- Born: 1 June 1924 Chennithala, Travancore, British Raj
- Died: 31 October 1998 (aged 74) Chennithala, Alappuzha district, Kerala, India
- Occupation: Kathakali exponent
- Parents: Krishna Panicker (father); Parvathy Amma (mother);
- Awards: Sangeet Natak Akademi Award (1991) Kerala Kalamandalam Award (1996)

= Chennithala Chellappan Pillai =

Indian Kathakali exponent (1924-1998)

Chennithala Chellappan Pillai was an Indian Kathakali artist from Kerala. He received the Sangeet Natak Akademi Award from the Government of India in 1991 and the Kerala Kalamandalam Award in 1996.

==Biography==
Chennithala Chellappan Pillai was born on 1 June 1924 in Chennithala, a village in present-day Alappuzha district of Kerala, India to Krishna Panicker and Parvathy Amma. He began his Kathakali training under his grandfather Chennithala Kochu Pillai Panicker and later received advanced training from Chengannur Raman Pillai from 1946. Pillai made his debut at the age of 15 by portraying Krishna in the 'Rugmini Swayamvaram' Kathakali at the Thripperumthura Mahadevar Temple.
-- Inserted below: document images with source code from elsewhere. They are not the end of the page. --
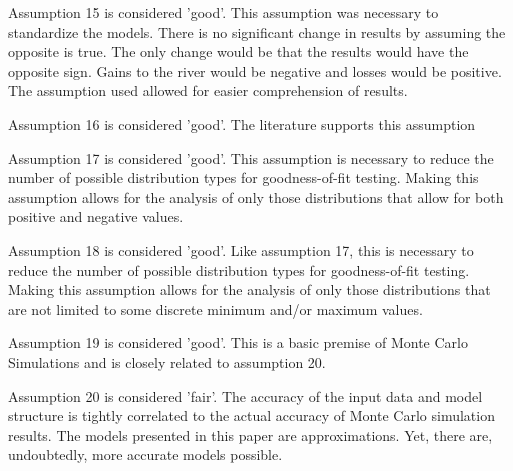 \begin{linenumbers}[1]
Assumption 15 is considered 'good'.  This assumption was necessary to standardize the models.  There is no significant change in results by assuming the opposite is true.  The only change would be that the results would have the opposite sign.  Gains to the river would be negative and losses would be positive.  The assumption used allowed for easier comprehension of results.

Assumption 16 is considered 'good'.  The literature supports this assumption %

Assumption 17 is considered 'good'.  This assumption is necessary to reduce the number of possible distribution types for goodness-of-fit testing.  Making this assumption allows for the analysis of only those distributions that allow for both positive and negative values.

Assumption 18 is considered 'good'.  Like assumption 17, this is necessary to reduce the number of possible distribution types for goodness-of-fit testing.  Making this assumption allows for the analysis of only those distributions that are not limited to some discrete minimum and/or maximum values.

Assumption 19 is considered 'good'.  This is a basic premise of Monte Carlo Simulations and is closely related to assumption 20.

Assumption 20 is considered 'fair'.  The accuracy of the input data and model structure is tightly correlated to the actual accuracy of Monte Carlo simulation results.  The models presented in this paper are approximations.  Yet, there are, undoubtedly, more accurate models possible.


\end{linenumbers}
Pillai died on 31 October 1998.

==Career==
In Kathakali, Pillai was a follower of the Southern School of Kathakali, also known as the Kaplingatt Kathakali style. Pillai performed various character genres, Pacha roles such as Rugmangada, Arjunan and Hamsa in 'Nalacharitha', and Kathi, Kari, and Minukku characters including Mantravadi in 'Nizhalkuthu' and Kacha. During his career, he performed at various venues in India and internationally, touring with the FACT (Fertilisers and Chemicals Travancore) Kathakali group to London, Germany, France, England and Czechoslovakia.

==Awards and honors==
For his contributions to Kathakali, Chennithala Chellappan Pillai was awarded the Sangeet Natak Akademi Award from the Government of India in 1991 and the Kerala Kalamandalam Award in 1996.

==Legacy==
In his memory, the Chennithala Chellappan Pillai Smaraka Kala Samsakriya Samiti, a cultural organisation dedicated to preserving and promoting the art forms of Kerala through training and various cultural programmes, was established in 2002.

The Chennithala Chellappan Pillai Smaraka Kala Samskarika Samithy conducts an annual memorial programme and presents the Chennithala Chellappan Pillai Memorial Award to Kathakali artists. The award includes Rs 10,001, a plaque and a golden shawl. Notable recipients include Thonnakkal Peethambaran (2012), Varanasi Vishnu Namboothiri, and Madavoor Vasudevan Nair. The 2022 awards were given to Mankulam Krishnan Namboothiri, Kalamandalam Surendran, and Kottarakkara Ganga. In 2024, 23-rd award was given to Chathannur Narayana Pillai. The 2025 award went to Kathakali maddalam player Thiruvalla Radhakrishnan.

In 2025, Kathakali Aswadaka Sangham (KAS), Mavelikara awarded Chennithala Chellappan Pillai Birth Centenary Award to Kathakali artist FACT Mohanan.